Quote exactly the lines spanning from the top of the data below to the line that contains "Bergen is also", including both.

RECORDS SUPPLIED:
________________
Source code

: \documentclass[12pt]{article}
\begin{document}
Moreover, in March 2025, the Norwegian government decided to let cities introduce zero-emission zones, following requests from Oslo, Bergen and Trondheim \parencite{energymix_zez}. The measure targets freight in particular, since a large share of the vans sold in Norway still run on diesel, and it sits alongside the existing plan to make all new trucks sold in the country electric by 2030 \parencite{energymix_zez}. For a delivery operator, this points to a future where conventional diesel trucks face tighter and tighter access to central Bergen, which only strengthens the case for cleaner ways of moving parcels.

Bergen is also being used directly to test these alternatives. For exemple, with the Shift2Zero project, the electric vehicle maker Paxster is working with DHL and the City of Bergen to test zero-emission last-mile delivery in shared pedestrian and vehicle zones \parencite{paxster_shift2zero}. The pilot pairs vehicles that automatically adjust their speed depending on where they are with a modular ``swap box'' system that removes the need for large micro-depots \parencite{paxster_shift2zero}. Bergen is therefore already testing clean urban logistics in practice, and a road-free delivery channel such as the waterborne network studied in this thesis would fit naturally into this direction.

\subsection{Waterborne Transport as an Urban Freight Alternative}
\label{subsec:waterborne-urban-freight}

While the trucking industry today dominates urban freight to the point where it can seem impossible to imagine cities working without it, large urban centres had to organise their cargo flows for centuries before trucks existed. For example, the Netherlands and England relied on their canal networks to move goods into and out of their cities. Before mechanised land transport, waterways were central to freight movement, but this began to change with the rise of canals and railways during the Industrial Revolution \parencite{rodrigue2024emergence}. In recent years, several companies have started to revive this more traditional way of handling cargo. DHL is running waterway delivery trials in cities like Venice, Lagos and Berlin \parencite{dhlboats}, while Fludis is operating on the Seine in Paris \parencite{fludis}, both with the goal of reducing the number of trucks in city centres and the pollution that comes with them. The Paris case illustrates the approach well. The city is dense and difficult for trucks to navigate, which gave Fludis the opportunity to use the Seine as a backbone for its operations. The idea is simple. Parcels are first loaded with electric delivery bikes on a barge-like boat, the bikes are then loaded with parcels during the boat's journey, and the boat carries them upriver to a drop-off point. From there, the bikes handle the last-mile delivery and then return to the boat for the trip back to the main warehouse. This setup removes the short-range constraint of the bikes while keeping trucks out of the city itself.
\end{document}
________________
REPLY TO THE TASK:
Source code

: \documentclass[12pt]{article}
\begin{document}
Moreover, in March 2025, the Norwegian government decided to let cities introduce zero-emission zones, following requests from Oslo, Bergen and Trondheim \parencite{energymix_zez}. The measure targets freight in particular, since a large share of the vans sold in Norway still run on diesel, and it sits alongside the existing plan to make all new trucks sold in the country electric by 2030 \parencite{energymix_zez}. For a delivery operator, this points to a future where conventional diesel trucks face tighter and tighter access to central Bergen, which only strengthens the case for cleaner ways of moving parcels.

Bergen is also being used directly to test these alternatives. For exemple, with the Shift2Zero project, the electric vehicle maker Paxster is working with DHL and the City of Bergen to test zero-emission last-mile delivery in shared pedestrian and vehicle zones \parencite{paxster_shift2zero}. The pilot pairs vehicles that automatically adjust their speed depending on where they are with a modular ``swap box'' system that removes the need for large micro-depots \parencite{paxster_shift2zero}. Bergen is therefore already testing clean urban logistics in practice, and a road-free delivery channel such as the waterborne network studied in this thesis would fit naturally into this direction.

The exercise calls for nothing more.